YOUR ASSIGNMENT ::
Among the records that follow, count the lines with the string "package"; report only that count.

--- RECORDS PROVIDED ---

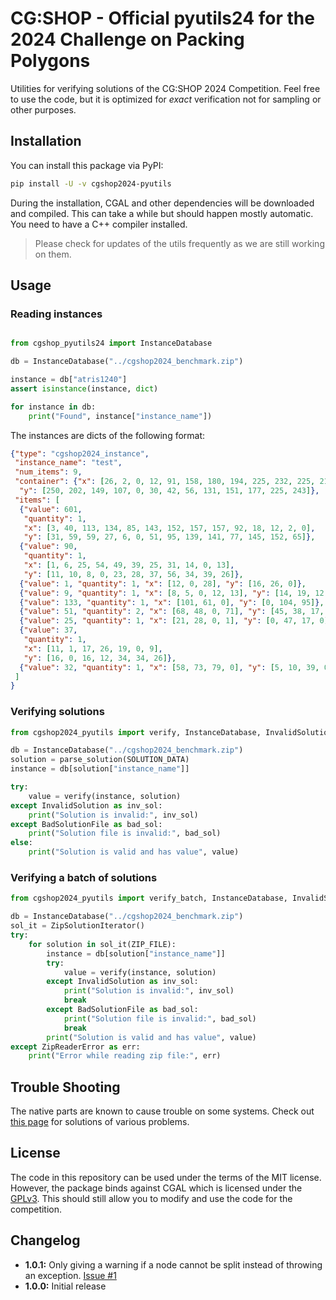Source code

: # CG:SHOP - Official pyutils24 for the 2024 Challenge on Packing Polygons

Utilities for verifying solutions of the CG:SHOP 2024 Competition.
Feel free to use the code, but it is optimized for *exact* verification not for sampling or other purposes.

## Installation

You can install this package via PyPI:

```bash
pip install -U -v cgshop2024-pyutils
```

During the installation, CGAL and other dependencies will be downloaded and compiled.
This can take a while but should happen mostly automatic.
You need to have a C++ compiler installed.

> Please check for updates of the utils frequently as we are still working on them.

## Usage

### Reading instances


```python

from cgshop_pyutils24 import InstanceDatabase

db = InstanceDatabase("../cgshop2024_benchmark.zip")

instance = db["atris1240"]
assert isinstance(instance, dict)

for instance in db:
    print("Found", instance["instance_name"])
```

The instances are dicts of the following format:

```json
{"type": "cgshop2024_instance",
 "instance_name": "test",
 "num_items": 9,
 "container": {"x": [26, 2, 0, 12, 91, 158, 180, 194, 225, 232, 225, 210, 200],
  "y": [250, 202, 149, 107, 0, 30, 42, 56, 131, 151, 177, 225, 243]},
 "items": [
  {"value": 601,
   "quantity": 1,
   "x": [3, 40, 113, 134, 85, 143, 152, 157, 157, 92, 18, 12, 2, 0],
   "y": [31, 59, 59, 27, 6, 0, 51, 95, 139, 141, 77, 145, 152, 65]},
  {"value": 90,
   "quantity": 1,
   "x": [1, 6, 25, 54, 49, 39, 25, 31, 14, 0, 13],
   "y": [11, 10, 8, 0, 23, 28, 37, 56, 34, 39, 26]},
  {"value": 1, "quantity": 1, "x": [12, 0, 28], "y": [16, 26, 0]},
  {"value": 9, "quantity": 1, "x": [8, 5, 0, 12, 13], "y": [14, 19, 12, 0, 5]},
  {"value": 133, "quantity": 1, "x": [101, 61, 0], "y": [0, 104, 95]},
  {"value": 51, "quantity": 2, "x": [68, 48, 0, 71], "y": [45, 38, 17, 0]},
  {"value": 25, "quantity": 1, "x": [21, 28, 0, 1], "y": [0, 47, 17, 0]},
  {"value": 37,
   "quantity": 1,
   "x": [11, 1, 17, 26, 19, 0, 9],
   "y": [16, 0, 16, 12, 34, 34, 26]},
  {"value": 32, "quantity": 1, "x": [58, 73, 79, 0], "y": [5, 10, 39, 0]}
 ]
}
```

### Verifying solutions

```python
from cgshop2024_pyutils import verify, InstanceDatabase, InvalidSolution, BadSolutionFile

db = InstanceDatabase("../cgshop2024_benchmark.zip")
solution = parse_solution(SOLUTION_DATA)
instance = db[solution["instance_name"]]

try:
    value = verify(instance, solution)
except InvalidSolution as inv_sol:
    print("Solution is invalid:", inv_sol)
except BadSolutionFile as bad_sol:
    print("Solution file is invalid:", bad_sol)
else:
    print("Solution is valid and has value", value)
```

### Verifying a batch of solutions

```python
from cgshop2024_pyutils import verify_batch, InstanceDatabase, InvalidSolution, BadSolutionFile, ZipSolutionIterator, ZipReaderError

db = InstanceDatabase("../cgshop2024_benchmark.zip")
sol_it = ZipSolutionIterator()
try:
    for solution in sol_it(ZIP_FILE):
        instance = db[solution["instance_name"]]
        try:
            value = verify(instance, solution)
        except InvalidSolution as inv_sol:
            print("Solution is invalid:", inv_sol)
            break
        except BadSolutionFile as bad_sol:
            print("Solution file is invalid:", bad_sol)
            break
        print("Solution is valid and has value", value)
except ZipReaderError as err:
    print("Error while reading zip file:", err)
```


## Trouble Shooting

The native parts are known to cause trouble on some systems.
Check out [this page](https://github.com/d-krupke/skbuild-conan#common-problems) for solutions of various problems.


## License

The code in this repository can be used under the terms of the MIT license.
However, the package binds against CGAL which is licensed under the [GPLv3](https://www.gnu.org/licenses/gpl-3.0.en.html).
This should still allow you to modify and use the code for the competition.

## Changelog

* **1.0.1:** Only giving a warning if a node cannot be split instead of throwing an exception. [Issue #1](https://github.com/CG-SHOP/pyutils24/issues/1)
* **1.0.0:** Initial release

---

TASK OUTPUT ::
2